**TASK STATEMENT**. Working from the records below, repeat exactly the lines starting at the line that contains "einige Neuerungen an" and ending at the line that contains "Projekten zum Einsatz.", inclusive.

(Stored data)

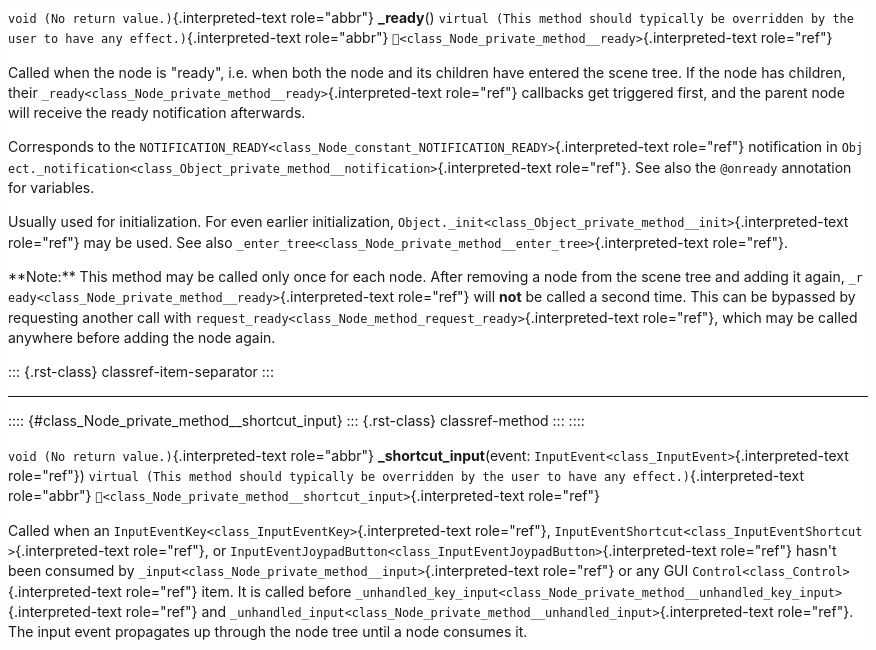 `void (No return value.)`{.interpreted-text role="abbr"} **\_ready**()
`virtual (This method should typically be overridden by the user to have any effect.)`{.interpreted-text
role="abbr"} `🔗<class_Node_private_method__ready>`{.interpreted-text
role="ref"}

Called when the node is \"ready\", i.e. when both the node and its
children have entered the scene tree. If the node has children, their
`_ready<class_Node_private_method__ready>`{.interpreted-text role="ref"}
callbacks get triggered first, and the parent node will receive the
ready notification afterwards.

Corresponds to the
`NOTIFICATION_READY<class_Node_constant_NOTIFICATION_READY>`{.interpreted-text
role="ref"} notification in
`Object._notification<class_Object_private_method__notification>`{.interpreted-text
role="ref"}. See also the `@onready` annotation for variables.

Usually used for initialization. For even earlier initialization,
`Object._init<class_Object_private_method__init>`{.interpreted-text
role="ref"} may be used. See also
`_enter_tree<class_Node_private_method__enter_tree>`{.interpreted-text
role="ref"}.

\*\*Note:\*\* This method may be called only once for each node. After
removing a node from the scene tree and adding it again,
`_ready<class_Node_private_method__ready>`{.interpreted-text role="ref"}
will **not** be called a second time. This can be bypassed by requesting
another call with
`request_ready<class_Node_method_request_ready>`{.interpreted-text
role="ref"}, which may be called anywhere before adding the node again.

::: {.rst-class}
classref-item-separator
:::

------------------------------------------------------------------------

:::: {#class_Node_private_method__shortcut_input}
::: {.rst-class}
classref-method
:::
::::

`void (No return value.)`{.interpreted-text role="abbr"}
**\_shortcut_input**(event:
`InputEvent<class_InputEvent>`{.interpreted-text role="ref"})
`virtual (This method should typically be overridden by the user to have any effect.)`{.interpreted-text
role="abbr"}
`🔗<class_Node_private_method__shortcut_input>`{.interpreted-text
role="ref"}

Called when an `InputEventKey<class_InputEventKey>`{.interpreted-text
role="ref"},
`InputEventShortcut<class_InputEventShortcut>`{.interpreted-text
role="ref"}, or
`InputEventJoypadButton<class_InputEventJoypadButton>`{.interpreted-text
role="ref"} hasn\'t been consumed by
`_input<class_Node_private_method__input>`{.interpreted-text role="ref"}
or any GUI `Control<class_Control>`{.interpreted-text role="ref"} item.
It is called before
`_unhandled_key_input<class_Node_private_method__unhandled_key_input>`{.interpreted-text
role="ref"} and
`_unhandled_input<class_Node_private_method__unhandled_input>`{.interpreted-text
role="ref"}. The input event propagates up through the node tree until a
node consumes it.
* * *
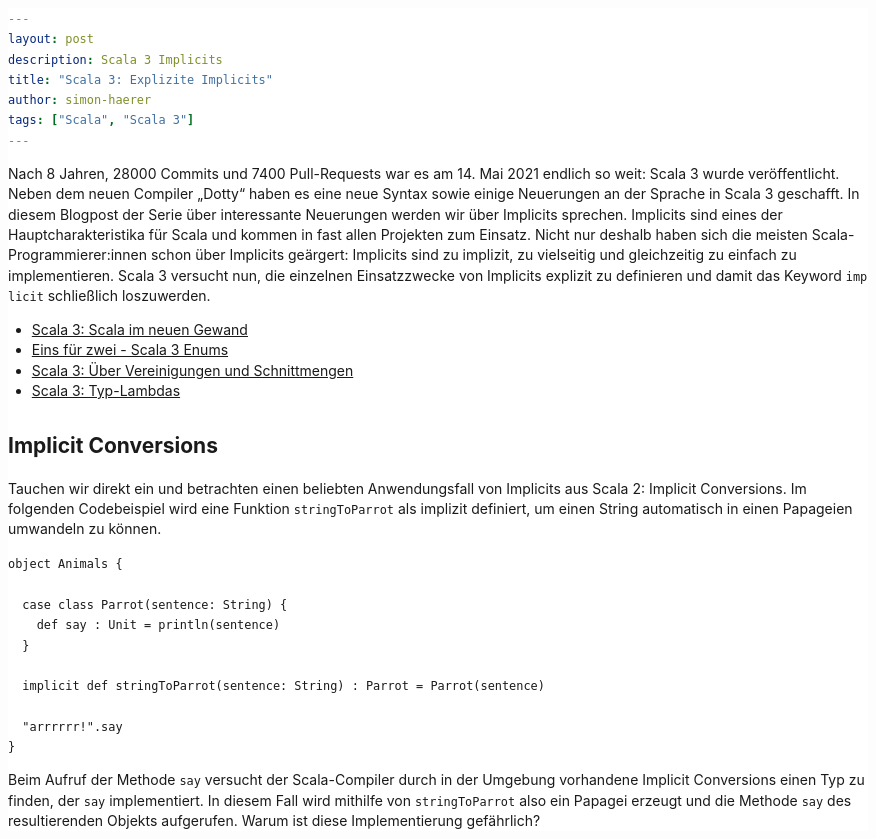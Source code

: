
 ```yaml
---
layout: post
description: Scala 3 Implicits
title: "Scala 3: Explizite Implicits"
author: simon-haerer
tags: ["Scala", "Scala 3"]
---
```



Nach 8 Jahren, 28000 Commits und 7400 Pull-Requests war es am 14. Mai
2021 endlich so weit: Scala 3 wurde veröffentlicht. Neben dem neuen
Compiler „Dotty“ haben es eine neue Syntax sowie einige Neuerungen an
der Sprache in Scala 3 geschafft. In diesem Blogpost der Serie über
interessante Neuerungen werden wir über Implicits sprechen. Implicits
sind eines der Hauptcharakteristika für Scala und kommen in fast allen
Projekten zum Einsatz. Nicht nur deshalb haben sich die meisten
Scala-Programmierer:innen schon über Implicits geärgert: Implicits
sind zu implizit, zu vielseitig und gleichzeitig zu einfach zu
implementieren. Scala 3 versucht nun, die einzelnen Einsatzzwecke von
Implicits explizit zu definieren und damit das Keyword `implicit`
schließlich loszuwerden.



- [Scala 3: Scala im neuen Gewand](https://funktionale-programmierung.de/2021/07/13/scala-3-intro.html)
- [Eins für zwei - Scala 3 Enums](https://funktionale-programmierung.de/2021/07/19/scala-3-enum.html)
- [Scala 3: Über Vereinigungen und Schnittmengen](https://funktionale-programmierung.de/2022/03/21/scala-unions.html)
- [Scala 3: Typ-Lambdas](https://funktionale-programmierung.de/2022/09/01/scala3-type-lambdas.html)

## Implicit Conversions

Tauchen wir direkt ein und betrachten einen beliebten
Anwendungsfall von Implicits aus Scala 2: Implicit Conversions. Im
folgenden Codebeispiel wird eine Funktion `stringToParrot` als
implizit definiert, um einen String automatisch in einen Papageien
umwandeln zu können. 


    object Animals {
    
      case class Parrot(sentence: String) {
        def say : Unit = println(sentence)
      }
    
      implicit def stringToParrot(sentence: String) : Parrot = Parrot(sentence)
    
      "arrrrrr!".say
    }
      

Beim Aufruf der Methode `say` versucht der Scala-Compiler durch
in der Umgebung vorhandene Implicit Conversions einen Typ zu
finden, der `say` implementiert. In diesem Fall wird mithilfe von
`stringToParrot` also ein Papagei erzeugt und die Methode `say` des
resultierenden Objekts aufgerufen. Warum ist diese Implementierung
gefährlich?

**RESPONSE BELOW**.
Compiler „Dotty“ haben es eine neue Syntax sowie einige Neuerungen an
der Sprache in Scala 3 geschafft. In diesem Blogpost der Serie über
interessante Neuerungen werden wir über Implicits sprechen. Implicits
sind eines der Hauptcharakteristika für Scala und kommen in fast allen
Projekten zum Einsatz. Nicht nur deshalb haben sich die meisten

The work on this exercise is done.